Texas Ed: Comments on Education from Texas

November 16, 2006

A Flexible 4 by 4

Filed under: High School, standards, Terri Leo, Texas State Board of Education — texased @ 10:17 am

MySA.com: Metro | State:

AUSTIN — High school students will face a tougher curriculum beginning next year, but likely won’t have to take the highest level of math and science to meet the new fourth-year requirements.

A blow to full employment for Physics and Pre-Cal teachers, a blow against watering down their class content.

MySA.com: Metro | State:

Drew Scheberle with the Greater Austin Chamber of Commerce said he doesn’t think the new curriculum will better prepare students for college.”We’ll give more credits for the same content,” he said.

First of all, we were probably already doing that which caused this problem to begin with. Second, nobody is preventing students or the parents of students from taking more demanding classes. Don’t parents work in the same world that needs these more advanced classes?

MySA.com: Metro | State:

The plan still would allow students to take algebra 1 in middle school, meaning they could avoid any math during their senior year. Some speakers had urged the board to count only math classes taken during high school.

Aren’t most students who take Algebra I in middle school college bound? If they don’t take math in their senior year, don’t you think they and/or their parents have good reasons for doing so? But what really bugs me about not counting Algebra I in middle school is that I’m willing to bet that the number of students who took Algebra I in middle school and subsequently end up taking remedial math in college is far lower than those who don’t take Algebra I until high school. Has anyone bothered to check on this? No.
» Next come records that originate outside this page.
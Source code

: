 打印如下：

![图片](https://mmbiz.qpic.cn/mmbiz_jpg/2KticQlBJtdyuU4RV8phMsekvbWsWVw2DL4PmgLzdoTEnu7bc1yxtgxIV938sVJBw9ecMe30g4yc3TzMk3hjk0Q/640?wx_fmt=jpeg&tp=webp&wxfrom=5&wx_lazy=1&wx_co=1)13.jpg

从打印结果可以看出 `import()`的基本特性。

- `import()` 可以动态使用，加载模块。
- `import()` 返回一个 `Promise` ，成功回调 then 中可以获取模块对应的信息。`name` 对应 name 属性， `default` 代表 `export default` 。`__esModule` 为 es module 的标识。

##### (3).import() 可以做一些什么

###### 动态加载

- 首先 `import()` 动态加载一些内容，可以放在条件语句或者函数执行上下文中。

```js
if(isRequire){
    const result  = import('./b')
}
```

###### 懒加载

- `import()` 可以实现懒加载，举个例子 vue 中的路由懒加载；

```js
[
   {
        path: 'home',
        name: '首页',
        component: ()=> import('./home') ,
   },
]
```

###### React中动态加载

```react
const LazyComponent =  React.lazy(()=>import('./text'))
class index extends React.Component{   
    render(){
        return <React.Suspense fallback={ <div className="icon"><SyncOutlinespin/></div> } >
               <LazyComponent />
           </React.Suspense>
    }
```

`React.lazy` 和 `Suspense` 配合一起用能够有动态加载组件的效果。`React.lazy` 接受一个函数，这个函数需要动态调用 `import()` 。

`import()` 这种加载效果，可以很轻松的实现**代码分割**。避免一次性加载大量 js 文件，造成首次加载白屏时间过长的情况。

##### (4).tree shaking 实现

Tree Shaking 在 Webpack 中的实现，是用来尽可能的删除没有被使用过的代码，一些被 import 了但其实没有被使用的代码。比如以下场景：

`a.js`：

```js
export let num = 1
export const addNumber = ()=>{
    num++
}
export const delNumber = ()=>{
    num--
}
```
But that won’t stop people from dictating policy anyway.

MySA.com: Metro | State:

Board member Terri Leo, R-Spring, argued that the integrated class should be phased out because it is not sufficiently challenging. Mary Helen Berlanga, D-Corpus Christi, said the class can be a “bridge” that allows students to succeed in other science courses.

Again, does either side have any evidence for their case? Texas is supposed to have one of the better data collections on students in the nation, why don’t we use it? Oh, yeah, we wouldn’t want anything like facts to get in the way of decision-making.

For the record, I took Algebra I as a freshman and then took the first semester of geometry in summer school so that I could catch up to the math standards of the magnet school I was transferring to. I took Physics and Chemistry my junior year (so they wouldn’t count because I didn’t take a science my senior year?) and I took calculus my senior year which made taking it in college much easier. I made my son do Algebra I as a eighth grader and he’s doing geometry and biology as a freshman this year.

However, I don’t think it’s necessary for everyone to follow that track. My cousin went for air condition installation/repair instead of college. He owns his own business as a contractor and employs more people than I ever will. And I’m pretty sure he didn’t need pre-calculus to do it.